The second-class deck was rapidly filling. Chairs, running in a double row about the deck-house were receiving bundles of women, rugs, and babies. Energetic youths, in surprising ulsters and sweaters, tramped in broken file between these chairs and the bulwarks. Older men, in woolen waistcoats and checked caps, or in the aging black of the small clergy and professional class, obstructed, with a rooted constancy, the few clear corners of the deck. Elderly women, with the parchment skin and dun tailored suit of the “personally conducted” tourist, tied their heads in veils and ventured into sheltered corners. On the boat-deck a game of shuffleboard was in progress. Above the main companion-way the ship's bands condescended to a little dance music on behalf of the second class. The Scotchman, clad in inch-thick heather mixture, was already discussing with all whom he could buttonhole the possibilities of a ship's concert. In a word, it was the third day out, the storm was over, and the passengers were cognizant of life, and of each other.
The Scot had gravitated to a group of men near the smoking-room door, and having received from his turtle-jawed neighbor of the dinner table, who was among them, the gift of a cigar, interrogated him as to musical gifts. “I shall recite mesel',” he explained complacently, sucking in his smoke. “Might we hope for a song, now, from you? I've asked yon artist chap, but he says he doesna' sing.”
His neighbor also disclaimed talents. “Sorry I can't oblige you. Who wants to hear a man sing, anyway? Where are your girls?”
“There seems to be a singular absence of bonny girrls on board,” replied the Scot, twisting his erect forelock reflectively.
“Have you asked the English girl?” suggested a tall, rawboned New Englander.
“Which English girrl?” demanded the Scot.
“Listen to him—which! Why, that one over there, you owl.”
The Scotchman's eyes followed the gesture toward a group of children surrounding a tall girl who stood by the rail on the leeward side. She was facing into the wind toward the smoking-room door.
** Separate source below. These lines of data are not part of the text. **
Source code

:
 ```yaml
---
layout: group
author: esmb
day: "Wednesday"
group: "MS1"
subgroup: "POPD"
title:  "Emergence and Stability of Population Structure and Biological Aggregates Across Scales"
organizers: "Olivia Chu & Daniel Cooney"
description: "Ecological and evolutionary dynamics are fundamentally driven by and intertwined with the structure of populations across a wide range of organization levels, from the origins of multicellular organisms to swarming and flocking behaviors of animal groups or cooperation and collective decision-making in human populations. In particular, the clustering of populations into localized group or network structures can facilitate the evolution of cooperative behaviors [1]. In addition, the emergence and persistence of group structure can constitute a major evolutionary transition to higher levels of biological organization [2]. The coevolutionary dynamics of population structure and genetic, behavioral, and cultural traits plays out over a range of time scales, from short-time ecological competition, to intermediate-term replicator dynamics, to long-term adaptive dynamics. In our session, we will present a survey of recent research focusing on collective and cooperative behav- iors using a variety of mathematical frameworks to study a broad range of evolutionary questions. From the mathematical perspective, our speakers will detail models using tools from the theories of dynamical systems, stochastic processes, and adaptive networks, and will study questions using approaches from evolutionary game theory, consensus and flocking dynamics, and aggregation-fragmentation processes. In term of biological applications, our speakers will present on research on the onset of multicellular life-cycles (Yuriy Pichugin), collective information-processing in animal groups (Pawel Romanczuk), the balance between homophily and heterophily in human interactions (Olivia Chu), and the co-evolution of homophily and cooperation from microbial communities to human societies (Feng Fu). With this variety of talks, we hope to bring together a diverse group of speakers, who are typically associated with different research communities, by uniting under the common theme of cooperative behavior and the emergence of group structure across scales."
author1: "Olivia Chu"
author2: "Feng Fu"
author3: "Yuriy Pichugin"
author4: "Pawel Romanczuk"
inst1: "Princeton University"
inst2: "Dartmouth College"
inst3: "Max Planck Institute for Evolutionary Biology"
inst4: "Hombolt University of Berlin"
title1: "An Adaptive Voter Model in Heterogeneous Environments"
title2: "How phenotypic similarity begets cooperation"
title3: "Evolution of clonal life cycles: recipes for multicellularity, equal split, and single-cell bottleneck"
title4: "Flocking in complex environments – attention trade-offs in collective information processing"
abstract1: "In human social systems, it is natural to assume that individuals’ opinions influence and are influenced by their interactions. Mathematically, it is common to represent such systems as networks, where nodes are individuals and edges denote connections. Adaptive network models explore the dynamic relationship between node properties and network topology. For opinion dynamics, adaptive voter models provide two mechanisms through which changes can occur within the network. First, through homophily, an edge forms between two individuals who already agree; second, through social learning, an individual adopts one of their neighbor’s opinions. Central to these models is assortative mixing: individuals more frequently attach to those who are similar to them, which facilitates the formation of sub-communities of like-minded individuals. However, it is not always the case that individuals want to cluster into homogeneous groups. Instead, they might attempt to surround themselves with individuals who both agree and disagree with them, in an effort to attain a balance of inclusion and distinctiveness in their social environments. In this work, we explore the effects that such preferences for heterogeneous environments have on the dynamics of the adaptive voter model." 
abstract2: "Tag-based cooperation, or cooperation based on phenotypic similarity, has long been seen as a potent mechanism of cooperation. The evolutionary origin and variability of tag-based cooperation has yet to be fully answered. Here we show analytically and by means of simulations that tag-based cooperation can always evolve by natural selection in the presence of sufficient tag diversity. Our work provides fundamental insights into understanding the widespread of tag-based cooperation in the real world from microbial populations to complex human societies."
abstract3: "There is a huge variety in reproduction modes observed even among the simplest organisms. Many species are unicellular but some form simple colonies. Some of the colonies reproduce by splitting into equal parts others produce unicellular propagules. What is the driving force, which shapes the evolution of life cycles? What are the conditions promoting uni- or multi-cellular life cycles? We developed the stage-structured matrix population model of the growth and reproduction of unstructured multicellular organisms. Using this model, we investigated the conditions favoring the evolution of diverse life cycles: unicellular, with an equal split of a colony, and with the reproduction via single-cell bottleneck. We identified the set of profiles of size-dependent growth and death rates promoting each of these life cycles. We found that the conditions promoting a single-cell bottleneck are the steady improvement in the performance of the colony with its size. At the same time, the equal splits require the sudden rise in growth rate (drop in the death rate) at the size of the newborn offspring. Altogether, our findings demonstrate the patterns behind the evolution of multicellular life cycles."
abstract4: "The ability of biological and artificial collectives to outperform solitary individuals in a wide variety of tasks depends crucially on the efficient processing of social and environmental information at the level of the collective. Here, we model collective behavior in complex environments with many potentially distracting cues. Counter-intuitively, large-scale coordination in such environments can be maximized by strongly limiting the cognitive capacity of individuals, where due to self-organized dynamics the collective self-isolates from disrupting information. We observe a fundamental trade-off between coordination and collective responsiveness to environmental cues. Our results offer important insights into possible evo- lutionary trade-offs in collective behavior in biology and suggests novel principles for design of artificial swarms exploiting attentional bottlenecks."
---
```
“Eh, mon,” said the Scot, “till now I'd only seen the back of yon young woman,” and he promptly strode down the deck to ask, and receive, the promise of a song.
Stefan Byrd, after a silent breakfast eaten late to avoid his table companions, had just come on deck. It had been misty earlier, but now the sun was beginning to break through in sudden glints of brightness. The deck was still damp, however, and the whole prospect seemed to the emerging Stefan cheerless in the extreme. His eyes swept the gray, huddled shapes upon the chairs, the knots of gossiping men, the clumsy, tramping youths, with the same loathing that the whole voyage had hitherto inspired in him. The forelocked Scot, tweed cap in hand, was crossing the deck. “There goes the brute, busy with his infernal concert,” he thought, watching balefully. Then he actually seemed to point, like a dog, limbs fixed, eyes set, his face, with its salient nose, thrust forward.